The second important function of the Eucleian Society was their library. Members were expected to present to the library one, if not more, volumes. In most universities restrictions on library books were extremely strict so often literary society collections were much more comprehensive and accessible than the universities’. At NYU students did not have a useful library and their only other option was to pay $5 to join the Mercantile Library by Astor Place containing over 25,000 volumes. Therefore, access to books was a prime motivator in joining the Eucleian Society. Membership was either active or honorary.
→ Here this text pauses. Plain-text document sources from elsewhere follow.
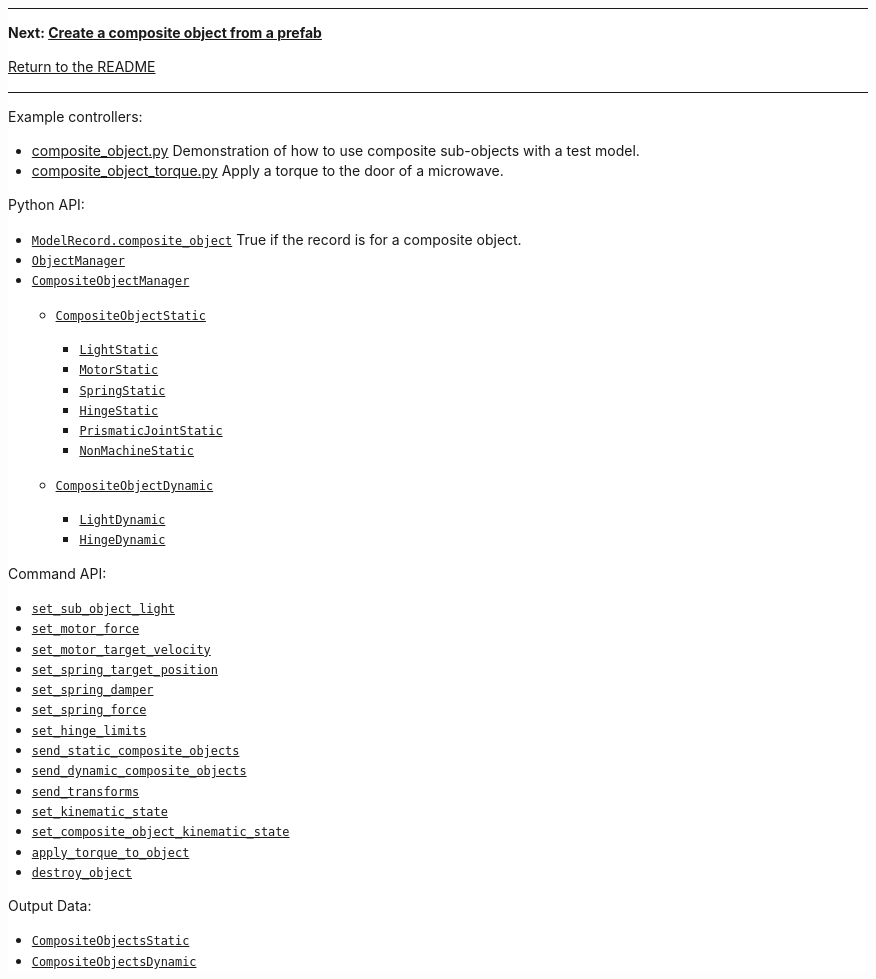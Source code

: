 ***

**Next: [Create a composite object from a prefab](create_from_prefab.md)**

[Return to the README](../../../README.md)

***

Example controllers:

- [composite_object.py](https://github.com/threedworld-mit/tdw/blob/master/Python/example_controllers/composite_objects/composite_object.py) Demonstration of how to use composite sub-objects with a test model.
- [composite_object_torque.py](https://github.com/threedworld-mit/tdw/blob/master/Python/example_controllers/composite_objects/composite_object_torque.py) Apply a torque to the door of a microwave.

Python API:

- [`ModelRecord.composite_object`](../../python/librarian/model_librarian.md) True if the record is for a composite object.
- [`ObjectManager`](../../python/add_ons/object_manager.md)
- [`CompositeObjectManager`](../../python/add_ons/composite_object_manager.md)
  - [`CompositeObjectStatic`](../../python/object_data/composite_object/composite_object_static.md)
    - [`LightStatic`](../../python/object_data/composite_object/sub_object/light_static.md)
    - [`MotorStatic`](../../python/object_data/composite_object/sub_object/motor_static.md)
    - [`SpringStatic`](../../python/object_data/composite_object/sub_object/spring_static.md)
    - [`HingeStatic`](../../python/object_data/composite_object/sub_object/hinge_static.md)
    - [`PrismaticJointStatic`](../../python/object_data/composite_object/sub_object/prismatic_joint_static.md)
    - [`NonMachineStatic`](../../python/object_data/composite_object/sub_object/non_machine_static.md)

  - [`CompositeObjectDynamic`](../../python/object_data/composite_object/composite_object_dynamic.md)
    - [`LightDynamic`](../../python/object_data/composite_object/sub_object/light_dynamic.md)
    - [`HingeDynamic`](../../python/object_data/composite_object/sub_object/hinge_dynamic.md)


Command API:

- [`set_sub_object_light`](../../api/command_api.md#set_sub_object_light)
- [`set_motor_force`](../../api/command_api.md#set_motor_force)
- [`set_motor_target_velocity`](../../api/command_api.md#set_motor_target_velocity)
- [`set_spring_target_position`](../../api/command_api.md#set_spring_target_position)
- [`set_spring_damper`](../../api/command_api.md#set_spring_damper)
- [`set_spring_force`](../../api/command_api.md#set_spring_force) 
- [`set_hinge_limits`](../../api/command_api.md#set_hinge_limits)
- [`send_static_composite_objects`](../../api/command_api.md#send_static_composite_objects)
- [`send_dynamic_composite_objects`](../../api/command_api.md#send_dynamic_composite_objects)
- [`send_transforms`](../../api/command_api.md#send_transforms)
- [`set_kinematic_state`](../../api/command_api.md#set_kinematic_state)
- [`set_composite_object_kinematic_state`](../../api/command_api.md#set_composite_object_kinematic_state)
- [`apply_torque_to_object`](../../api/command_api.md#apply_torque_to_object)
- [`destroy_object`](../../api/command_api.md#destroy_object)

Output Data:

- [`CompositeObjectsStatic`](../../api/output_data.md#CompositeObjectsStatic) 
- [`CompositeObjectsDynamic`](../../api/output_data.md#CompositeObjectsDynamic)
Honorary membership was given to prominent figures not only to boost the society’s reputation but because even honorary members were expected to donate books and finances. Very detailed library catalogs were produced highlighting the society’s collection of biographies, histories, voyages, and novels. Their library grew even larger as a result of the intense rivalry with the Philomathean Society. Each wanted to have a bigger library than the other, which was useful in providing more books for its members, but also created a duplication of books in their libraries.
Since membership in both the Eucleain and Philomathean organizations was forbidden, there was constant competition for members. In the early years students were sometimes discovered to belong to both societies for which they were punished. Officers were highly coveted positions and they enforced the society laws strictly. Tardiness and disruptions during the weekly meetings were not tolerated and the Censor would impose fines for such offenses. The competition between the two societies lead to many joint debates. The debates between societies became even more intense in 1875 with the Intercollegiate Literary Association. It created the opportunity for debates between NYU, Cornell, Rutgers, Williams, Princeton, and Lafayette. On January 7, 1875 the first competition was held at the Fourteenth Street Academy of Music, at which, NYU performed well.
However with the advent of an Intercollegiate Literary Association came the advent of intercollegiate sports. Originally the Eucleian and Philomathean Societies were the only extracurricular activities, enjoying a full monopoly on the students’ time. Yet in the post-Civil War period sports and other clubs became popular and membership declined. Additionally there was a change in the university’s library and curriculum mentality. In 1876 the American Library Association formed and the United States Bureau of Education conducted a survey entitled “Public Libraries in the United States”. It not only included public libraries but those of colleges and literary societies. This both drew attention to the Eucleian’s library and marked the beginning of a movement for the improvement of libraries nationwide. Curriculum changes made public speaking a more integrated part of university curriculum and the development of “majors” turned the focus towards profession-based learning.
However, the Eucleian Society hung on past the Philomathean’s demise in 1888 by turning their focus away from oratory towards the written word. In the 20th century the Eucleian Society sporadically published their own magazines including the Knickerbocker from 1900-1901, and two humor magazines entitled The Medley and The Geyser from 1913-1916. It seems the society survived on interest from an 1877 donation of $2,500 by A. Ogden Butler. However, the decline of the society was complete by 1942, the last time it is mentioned in the Palisades Handbook.
Thomas Frusciano, New York University and the City, (New Jersey: Rutgers University Press, 1997).
Thomas Harding, College Literary Societies, (New York: Pageant Press, 1971).
J.W. Hudson, The History of Adult Education, (London: Woburn Press, 1960), 218.
Louise Stevenson, “Preparing for Public Life: The Collegiate Students at New York University 1832-1881” in The University And The City, ed. Thomas Bender, (New York: Oxford University Press, 1988).